Significantly, these are not technologies that deliver incremental emissions savings or marginal reductions in energy costs. They are, as Porritt observes, "dramatically disruptive". From fuel cell powered hotels to renewables fuelled data centres, the evidence is stacking up that large scale emissions reductions are both feasible and desirable. It is easy to see how Carbon Tracker's recent projection that oil and coal demand could peak as early as 2020 is credible. It might end up being out by a few years, but current technology trends suggest it won't be out by much. As InnovateUK's former head of sustainability Richard Miller told me recently, the UK's automotive industry knows where it is going and it is towards a future with very few internal combustion engines in it.
There comes a point at which the political power enjoyed by incumbent industries switches from fossil fuel to clean tech incumbents, Miller argues. That point is fast approaching.
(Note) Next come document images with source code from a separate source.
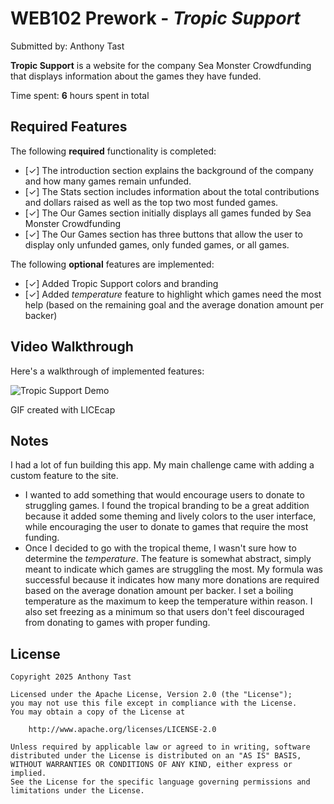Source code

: # WEB102 Prework - *Tropic Support*

Submitted by: Anthony Tast

**Tropic Support** is a website for the company Sea Monster Crowdfunding that displays information about the games they have funded.

Time spent: **6** hours spent in total

## Required Features

The following **required** functionality is completed:

* [✓] The introduction section explains the background of the company and how many games remain unfunded.
* [✓] The Stats section includes information about the total contributions and dollars raised as well as the top two most funded games.
* [✓] The Our Games section initially displays all games funded by Sea Monster Crowdfunding
* [✓] The Our Games section has three buttons that allow the user to display only unfunded games, only funded games, or all games.

The following **optional** features are implemented:

* [✓] Added Tropic Support colors and branding
* [✓] Added *temperature* feature to highlight which games need the most help (based on the remaining goal and the average donation amount per backer)

## Video Walkthrough

Here's a walkthrough of implemented features:

![Tropic Support Demo](assets/TropicSupportWeb.gif)

<!-- Replace this with whatever GIF tool you used! -->
GIF created with LICEcap  
<!-- Recommended tools:
[Kap](https://getkap.co/) for macOS
[ScreenToGif](https://www.screentogif.com/) for Windows
[peek](https://github.com/phw/peek) for Linux. -->

## Notes

I had a lot of fun building this app. My main challenge came with adding a custom feature to the site.

* I wanted to add something that would encourage users to donate to struggling games. I found the tropical branding to be a great addition because it added some theming and lively colors to the user interface, while encouraging the user to donate to games that require the most funding.
* Once I decided to go with the tropical theme, I wasn't sure how to determine the *temperature*. The feature is somewhat abstract, simply meant to indicate which games are struggling the most. My formula was successful because it indicates how many more donations are required based on the average donation amount per backer. I set a boiling temperature as the maximum to keep the temperature within reason. I also set freezing as a minimum so that users don't feel discouraged from donating to games with proper funding.

## License

    Copyright 2025 Anthony Tast

    Licensed under the Apache License, Version 2.0 (the "License");
    you may not use this file except in compliance with the License.
    You may obtain a copy of the License at

        http://www.apache.org/licenses/LICENSE-2.0

    Unless required by applicable law or agreed to in writing, software
    distributed under the License is distributed on an "AS IS" BASIS,
    WITHOUT WARRANTIES OR CONDITIONS OF ANY KIND, either express or implied.
    See the License for the specific language governing permissions and
    limitations under the License.
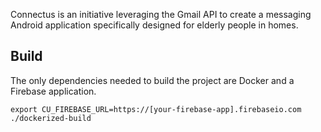 Connectus is an initiative leveraging the Gmail API to create a messaging Android application specifically designed for elderly people in homes.

## Build

The only dependencies needed to build the project are Docker and a Firebase application.

    export CU_FIREBASE_URL=https://[your-firebase-app].firebaseio.com
    ./dockerized-build
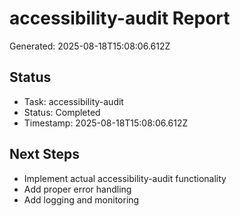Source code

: # accessibility-audit Report

Generated: 2025-08-18T15:08:06.612Z

## Status
- Task: accessibility-audit
- Status: Completed
- Timestamp: 2025-08-18T15:08:06.612Z

## Next Steps
- Implement actual accessibility-audit functionality
- Add proper error handling
- Add logging and monitoring
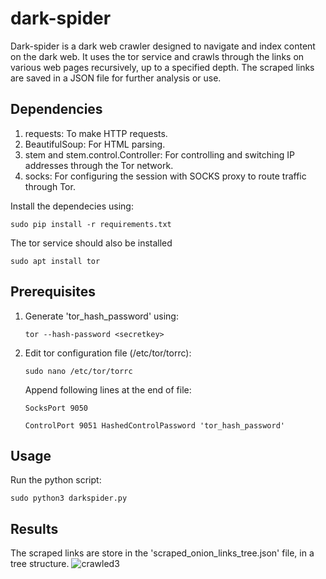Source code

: # dark-spider

Dark-spider is a dark web crawler designed to navigate and index content on the dark web. It uses the tor service and crawls through the links on various web pages recursively, up to a specified depth. The scraped links are saved in a JSON file for further analysis or use.

## Dependencies

1. requests: To make HTTP requests.
2. BeautifulSoup: For HTML parsing.
3. stem and stem.control.Controller: For controlling and switching IP addresses through the Tor network.
4. socks: For configuring the session with SOCKS proxy to route traffic through Tor.

Install the dependecies using:

`sudo pip install -r requirements.txt`

The tor service should also be installed

`sudo apt install tor`

## Prerequisites

1. Generate 'tor_hash_password' using:

   `tor --hash-password <secretkey>`

2. Edit tor configuration file (/etc/tor/torrc):

   `sudo nano /etc/tor/torrc`

   Append following lines at the end of file:

   `SocksPort 9050`
   
   `ControlPort 9051
    HashedControlPassword 'tor_hash_password'`

## Usage

Run the python script:

   `sudo python3 darkspider.py`

## Results

The scraped links are store in the 'scraped_onion_links_tree.json' file, in a tree structure.
![crawled3](https://github.com/Arjun4522/dark-spider/assets/94633408/fb23c96a-c422-483a-a7e9-14b544c09bca)




    
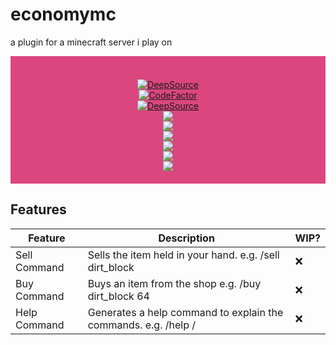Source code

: # economymc
a plugin for a minecraft server i play on 
<div align="center" style="background-color: #da467d; padding: 20px;">
    <br>
    <a href="https://deepsource.io/gh/numikFRKI/economymc/?ref=repository-badge}" target="_blank">
        <img alt="DeepSource" title="DeepSource" src="https://deepsource.io/gh/DamagingRose/Rose-Grabber.svg/?label=active+issues&show_trend=true&token=bRGn0dU76xkJxQgniOJnrc7a"/>
    </a>
    <br>
    <a href="https://www.codefactor.io/repository/github/numikFRKI/economymc">
        <img src="https://www.codefactor.io/repository/github/numikFRKI/economymc/badge" alt="CodeFactor" />
    </a>
    <br>
    <a href="https://deepsource.io/gh/numikFRKI/economymc/?ref=repository-badge}" target="_blank">
        <img alt="DeepSource" title="DeepSource" src="https://deepsource.io/gh/DamagingRose/Rose-Grabber.svg/?label=resolved+issues&show_trend=true&token=bRGn0dU76xkJxQgniOJnrc7a"/>
    </a>
    <br>
    <img src="https://img.shields.io/github/languages/top/numikFRKI/economymc?color=%23da467d&style=flat-square">
    <br>
    <img src="https://img.shields.io/github/stars/numikFRKI/economymc?color=%23da467d&logoColor=%23da467d&style=flat-square">
    <br>
    <img src="https://img.shields.io/github/commit-activity/w/numikFRKI/economymc?color=%23da467d&style=flat-square"> 
    <br>
    <img src="https://img.shields.io/github/last-commit/numikFRKI/economymc?color=%23da467d&logoColor=%23da467d&style=flat-square">
    <br>
    <img src="https://img.shields.io/github/issues/numikFRKI/economymc?color=%23da467d&logoColor=%23da467d&style=flat-square">
    <br>
    <img src="https://img.shields.io/github/issues-closed/numikFRKI/economymc?color=%23da467d&logoColor=%23da467d&style=flat-square">
    <br>
</div>

## Features
| Feature      | Description                                                                | WIP? |
|--------------|----------------------------------------------------------------------------|------|
| Sell Command | Sells the item held in your hand. e.g. /sell dirt_block                    | ❌    |
| Buy Command  | Buys an item from the shop e.g. /buy dirt_block 64                         | ❌    |
| Help Command | Generates a help command to explain the commands. e.g.  /help <buy>/<sell> | ❌    |



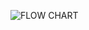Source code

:
![FLOW CHART](https://user-images.githubusercontent.com/102345521/168427481-32f10f91-70a7-4738-9aac-39891d3081ae.png)

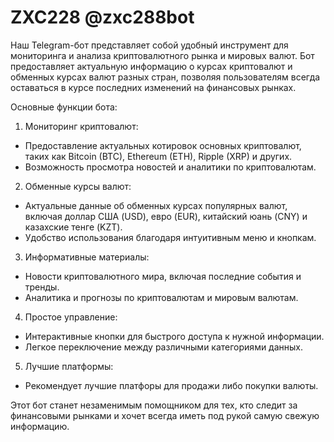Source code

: # ZXC228  @zxc288bot
Наш Telegram-бот представляет собой удобный инструмент для мониторинга и анализа криптовалютного рынка и мировых валют. Бот предоставляет актуальную информацию о курсах криптовалют и обменных курсах валют разных стран, позволяя пользователям всегда оставаться в курсе последних изменений на финансовых рынках.

 Основные функции бота:

1. Мониторинг криптовалют:
- Предоставление актуальных котировок основных криптовалют, таких как Bitcoin (BTC), Ethereum (ETH), Ripple (XRP) и других.
- Возможность просмотра новостей и аналитики по криптовалютам.

2. Обменные курсы валют:
- Актуальные данные об обменных курсах популярных валют, включая доллар США (USD), евро (EUR), китайский юань (CNY) и казахские тенге (KZT).
- Удобство использования благодаря интуитивным меню и кнопкам.

3. Информативные материалы:
- Новости криптовалютного мира, включая последние события и тренды.
- Аналитика и прогнозы по криптовалютам и мировым валютам.

4. Простое управление:
- Интерактивные кнопки для быстрого доступа к нужной информации.
- Легкое переключение между различными категориями данных.
  
5. Лучшие платформы:
- Рекомендует лучшие платфоры для продажи либо покупки валюты.

Этот бот станет незаменимым помощником для тех, кто следит за финансовыми рынками и хочет всегда иметь под рукой самую свежую информацию.
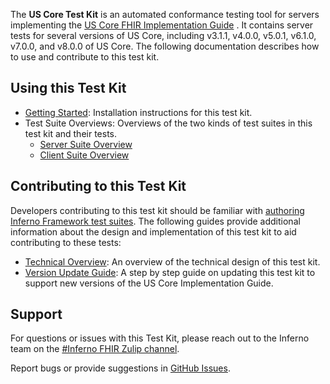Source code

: The **US Core Test Kit** is an automated conformance testing tool for servers
implementing the [US Core FHIR Implementation
Guide](https://hl7.org/fhir/us/core/) . It contains server tests for several
versions of US Core, including v3.1.1, v4.0.0, v5.0.1, v6.1.0, v7.0.0, and v8.0.0 of US
Core. The following documentation describes how to use and contribute to this
test kit.

## Using this Test Kit
* [Getting Started](https://github.com/inferno-framework/us-core-test-kit/?tab=readme-ov-file#getting-started): Installation instructions for this test kit.
* Test Suite Overviews: Overviews of the two kinds of test suites in this test kit and their tests.
    - [Server Suite Overview](Overview-Server.md)
    - [Client Suite Overview](Overview-Client.md)

## Contributing to this Test Kit
Developers contributing to this test kit should be familiar with [authoring
Inferno Framework test suites](https://inferno-framework.github.io/docs/writing-tests/).  The following guides provide additional
information about the design and implementation of this test kit to aid
contributing to these tests:

* [Technical Overview](Technical-Overview.md): An overview of the technical design of this test kit.
* [Version Update Guide](Version-Update-Guide.md): A step by step guide on updating this test kit to support new versions of the US Core Implementation Guide.

## Support

For questions or issues with this Test Kit, please reach out to the Inferno team
on the [#Inferno FHIR Zulip
channel](https://chat.fhir.org/#narrow/stream/179309-inferno).

Report bugs or provide suggestions in [GitHub Issues](/inferno-framework/us-core-test-kit/issues).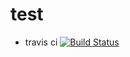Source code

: # test
- travis ci
[![Build Status](https://travis-ci.org/mkurone/test.svg?branch=master)](https://travis-ci.org/mkurone/test)
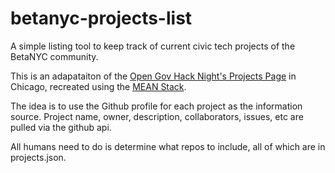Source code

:betanyc-projects-list
=====================

A simple listing tool to keep track of current civic tech projects of the BetaNYC community.  

This is an adapataiton of the [Open Gov Hack Night's Projects Page](https://github.com/open-city/open-gov-hack-night) in Chicago, recreated using the [MEAN Stack](http://www,mean.io).

The idea is to use the Github profile for each project as the information source.  Project name, owner, description, collaborators, issues, etc are pulled via the github api. 

All humans need to do is determine what repos to include, all of which are in projects.json.
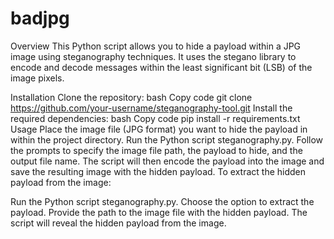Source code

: # badjpg
Overview
This Python script allows you to hide a payload within a JPG image using steganography techniques. It uses the stegano library to encode and decode messages within the least significant bit (LSB) of the image pixels.

Installation
Clone the repository:
bash
Copy code
git clone https://github.com/your-username/steganography-tool.git
Install the required dependencies:
bash
Copy code
pip install -r requirements.txt
Usage
Place the image file (JPG format) you want to hide the payload in within the project directory.
Run the Python script steganography.py.
Follow the prompts to specify the image file path, the payload to hide, and the output file name.
The script will then encode the payload into the image and save the resulting image with the hidden payload.
To extract the hidden payload from the image:

Run the Python script steganography.py.
Choose the option to extract the payload.
Provide the path to the image file with the hidden payload.
The script will reveal the hidden payload from the image.
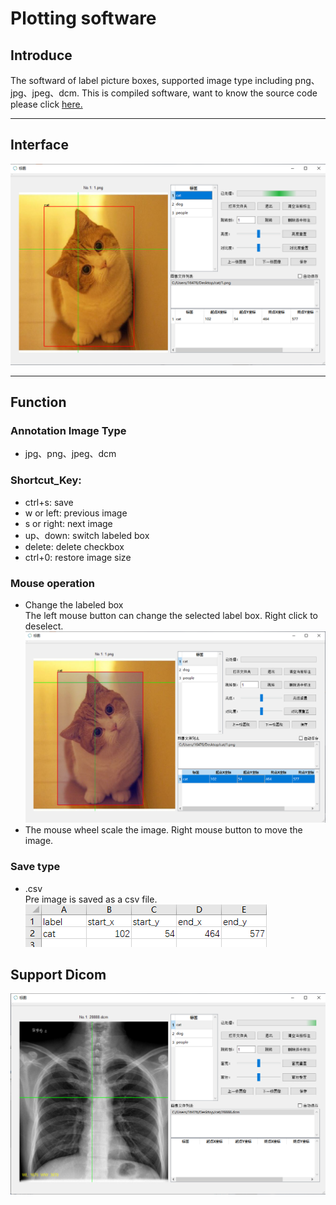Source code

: # Plotting software
## Introduce
  The softward of label picture boxes, supported image type including png、jpg、jpeg、dcm. This is compiled software,
want to know the source code please click [here.](https://github.com/qiangw21/plot)

---
## Interface
![Image text](./docs/interface.png)

---
## Function
### Annotation Image Type
- jpg、png、jpeg、dcm
### Shortcut_Key: 
- ctrl+s: save
- w or left: previous image
- s or right: next image
- up、down: switch labeled box
- delete: delete checkbox
- ctrl+0: restore image size
### Mouse operation
- Change the labeled box  
The left mouse button can change the selected label box. Right click to deselect.  
![Image text](./docs/select-bbox.png)
- The mouse wheel scale the image. Right mouse button to move the image.
### Save type
- .csv  
Pre image is saved as a csv file.  
![Image text](./docs/save.png)

## Support Dicom
![Image text](./docs/dicom.png)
This rapid technological progress is making it relatively easy for the world's most astute corporate leaders to recognise what needs to be done, which in turn is reducing the political risk for politicians who want to enable and accelerate the low carbon transition.
Inevitably, there is a compellingly pessimistic counterargument to all of this. The urgency of the climate crisis means the journey clean tech has to make from being the preserve of progressive multinationals to a defining feature of every community on the planet has to be completed far faster than the digital revolution that preceded it. Trumpism and its allies in the Kremlin are unabashed in their desire to tilt markets back in favour of 20th century polluting technologies. Perhaps most significantly, the low carbon transition is likely to unleash fresh social and economic challenges that few people are yet to give serious thought to, such as automation-induced job losses and the privacy implications of smart cities in free and autocratic societies alike.
And yet, if the election of Trump and the rise of populism marks a political tipping point away from the rational internationalism required to successfully tackle global environmental threats, there are signs the business community is experiencing a simultaneous technological and managerial tipping point that could push the world's economy back in the right direction.